IT had been a good day on the hill; six hours over three Munros and we had come across only a few items of litter which we bagged and removed.
But that feeling of satisfaction didn’t last long because, when you look at the bigger picture, we really wondered why we had bothered.
Picking up discarded bottles, cans and food wrappers is all very worthy, but recent events have convinced me that we are swimming against a tsunami.
No sooner had I jettisoned our collection when the news came through that another giant wind farm had been given the green light despite massive opposition.
The Court of Session in Edinburgh had overturned an earlier ruling against SSE Renewables’ application for 67 turbines at Stronelairg in the Monadhliath mountains at a judicial review hearing.
They had Scottish Government backing despite the fact the John Muir Trust charity had claimed the project would be a blight on a “precious area of wild Scotland”. Whatever happened to our wild lands pledge?
To add insult to injury, there’s now a possibility of the charity having to fork out a fortune in court costs. If this is the case, our elected representatives should hang their heads in shame.
Bad enough they bulldoze their ill-thought policies through without any proper consultation and in a whirlpool of obfuscation, but any attempt to financially punish a charity which is prepared to take on the big corporations for the sake of the environment is disgraceful.
Yes, we need alternative sources of clean energy, but the indecent haste with which these projects are battered through and the subsequent waste of money involved leaves a bad taste in the mouth.
This is not a policy to benefit the ordinary person. This is a millionaire’s dream - money being thrown at already rich landowners, many of them absentee landlords, to allow the spread of windmills all over the land.
The true cost of this has never been properly calculated. For instance, the owner of one company paid millions to service offshore wind turbines admits that the diesel used by the service barges far outweighs any saving in the carbon footprint.
The number of pending applications is frightening, and there doesn‘t seem to be any measure of control. If JMT is hit hard in the pocket then more and more of these schemes will sail through unchallenged. Still, at least it will save money somewhere. No need for all those folk trying to sell Scotland to tourists any more - there will be no unspoiled views left to peddle.
According to a recent survey, tourists are not put off by fields of turbines obstructing lochs and mountains. In fact, the BiGGAR Economics study claims they have no adverse effect whatsoever. This flawed report would be laughable if it wasn’t so wrapped up in dangerous industry spin and cherry-picked figures that will merely encourage further encroachment. We are being fed swill and told it is caviar.

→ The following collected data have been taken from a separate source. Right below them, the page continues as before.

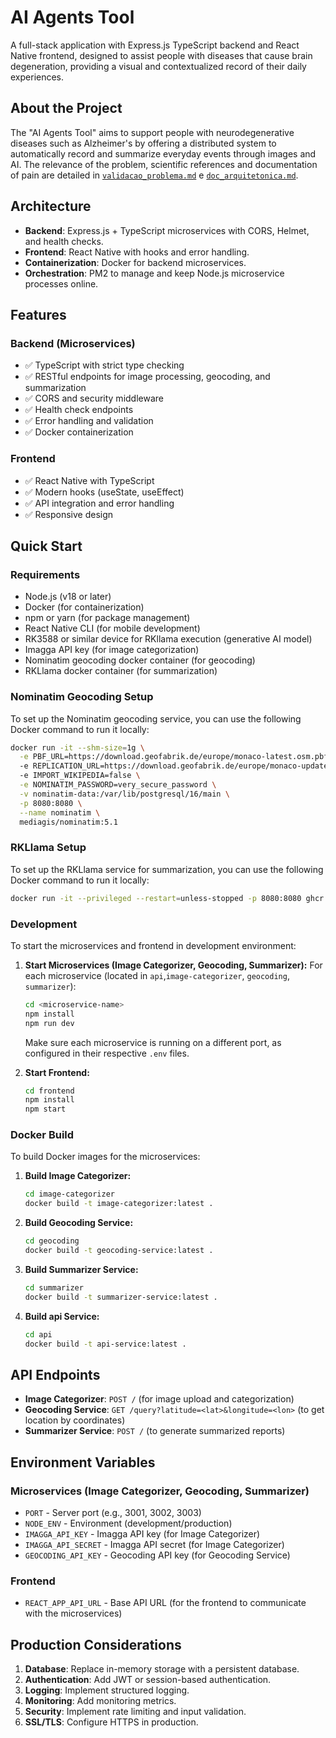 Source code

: # AI Agents Tool

A full-stack application with Express.js TypeScript backend and React Native frontend, designed to assist people with diseases that cause brain degeneration, providing a visual and contextualized record of their daily experiences.

## About the Project
The "AI Agents Tool" aims to support people with neurodegenerative diseases such as Alzheimer's by offering a distributed system to automatically record and summarize everyday events through images and AI.
The relevance of the problem, scientific references and documentation of pain are detailed in [`validacao_problema.md`](./documentation/validacao_problema.md) e [`doc_arquitetonica.md`](./documentation/doc_arquitetonica.md).

## Architecture

- **Backend**: Express.js + TypeScript microservices with CORS, Helmet, and health checks.
- **Frontend**: React Native with hooks and error handling.
- **Containerization**: Docker for backend microservices.
- **Orchestration**: PM2 to manage and keep Node.js microservice processes online.

## Features

### Backend (Microservices)
- ✅ TypeScript with strict type checking
- ✅ RESTful endpoints for image processing, geocoding, and summarization
- ✅ CORS and security middleware
- ✅ Health check endpoints
- ✅ Error handling and validation
- ✅ Docker containerization

### Frontend
- ✅ React Native with TypeScript
- ✅ Modern hooks (useState, useEffect)
- ✅ API integration and error handling
- ✅ Responsive design

## Quick Start

### Requirements

- Node.js (v18 or later)
- Docker (for containerization)
- npm or yarn (for package management)
- React Native CLI (for mobile development)
- RK3588 or similar device for RKllama execution (generative AI model)
- Imagga API key (for image categorization)
- Nominatim geocoding docker container (for geocoding)
- RKLlama docker container (for summarization)

### Nominatim Geocoding Setup

To set up the Nominatim geocoding service, you can use the following Docker command to run it locally:

```bash
docker run -it --shm-size=1g \
  -e PBF_URL=https://download.geofabrik.de/europe/monaco-latest.osm.pbf \ # Replace with your PBF file URL
  -e REPLICATION_URL=https://download.geofabrik.de/europe/monaco-updates/ \ # Replace with your replication URL
  -e IMPORT_WIKIPEDIA=false \
  -e NOMINATIM_PASSWORD=very_secure_password \
  -v nominatim-data:/var/lib/postgresql/16/main \
  -p 8080:8080 \
  --name nominatim \
  mediagis/nominatim:5.1
```

### RKLlama Setup

To set up the RKLlama service for summarization, you can use the following Docker command to run it locally:

```bash
docker run -it --privileged --restart=unless-stopped -p 8080:8080 ghcr.io/notpunchnox/rkllama:main
```

### Development

To start the microservices and frontend in development environment:

1.  **Start Microservices (Image Categorizer, Geocoding, Summarizer):**
    For each microservice (located in `api`,`image-categorizer`, `geocoding`, `summarizer`):
    ```bash
    cd <microservice-name>
    npm install
    npm run dev
    ```
    Make sure each microservice is running on a different port, as configured in their respective `.env` files.

2.  **Start Frontend:**
    ```bash
    cd frontend
    npm install
    npm start
    ```

### Docker Build

To build Docker images for the microservices:

1.  **Build Image Categorizer:**
    ```bash
    cd image-categorizer
    docker build -t image-categorizer:latest .
    ```

2.  **Build Geocoding Service:**
    ```bash
    cd geocoding
    docker build -t geocoding-service:latest .
    ```

3.  **Build Summarizer Service:**
    ```bash
    cd summarizer
    docker build -t summarizer-service:latest .
    ```

4.  **Build api Service:**
    ```bash
    cd api
    docker build -t api-service:latest .
    ```

## API Endpoints

- **Image Categorizer**: `POST /` (for image upload and categorization)
- **Geocoding Service**: `GET /query?latitude=<lat>&longitude=<lon>` (to get location by coordinates)
- **Summarizer Service**: `POST /` (to generate summarized reports)

## Environment Variables

### Microservices (Image Categorizer, Geocoding, Summarizer)
- `PORT` - Server port (e.g., 3001, 3002, 3003)
- `NODE_ENV` - Environment (development/production)
- `IMAGGA_API_KEY` - Imagga API key (for Image Categorizer)
- `IMAGGA_API_SECRET` - Imagga API secret (for Image Categorizer)
- `GEOCODING_API_KEY` - Geocoding API key (for Geocoding Service)

### Frontend
- `REACT_APP_API_URL` - Base API URL (for the frontend to communicate with the microservices)

## Production Considerations

1.  **Database**: Replace in-memory storage with a persistent database.
2.  **Authentication**: Add JWT or session-based authentication.
3.  **Logging**: Implement structured logging.
4.  **Monitoring**: Add monitoring metrics.
5.  **Security**: Implement rate limiting and input validation.
6.  **SSL/TLS**: Configure HTTPS in production.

And while this ill wind blows stronger and stronger, there are other outrages being perpetrated on our landscape, the latest being the mess inflicted on Cairn Gorm in the pursuit of a replacement ski tow. The company named Natural Retreats without any hint of irony, has been blasted for creating an access track and re-engineering a slope without consent.
They have now been ordered to apply for retrospective planning permission, but the damage, as they say, has been done and a slap on the wrist and a warning to behave in future is simply not enough. There has to be a proper punishment for transgressors.
Drop a piece of litter and you could (quite rightly) be fined, but tear up tracts of a fragile landscape or bulldoze unsightly tracks up a mountain slope without permission and you will likely avoid any sanctions.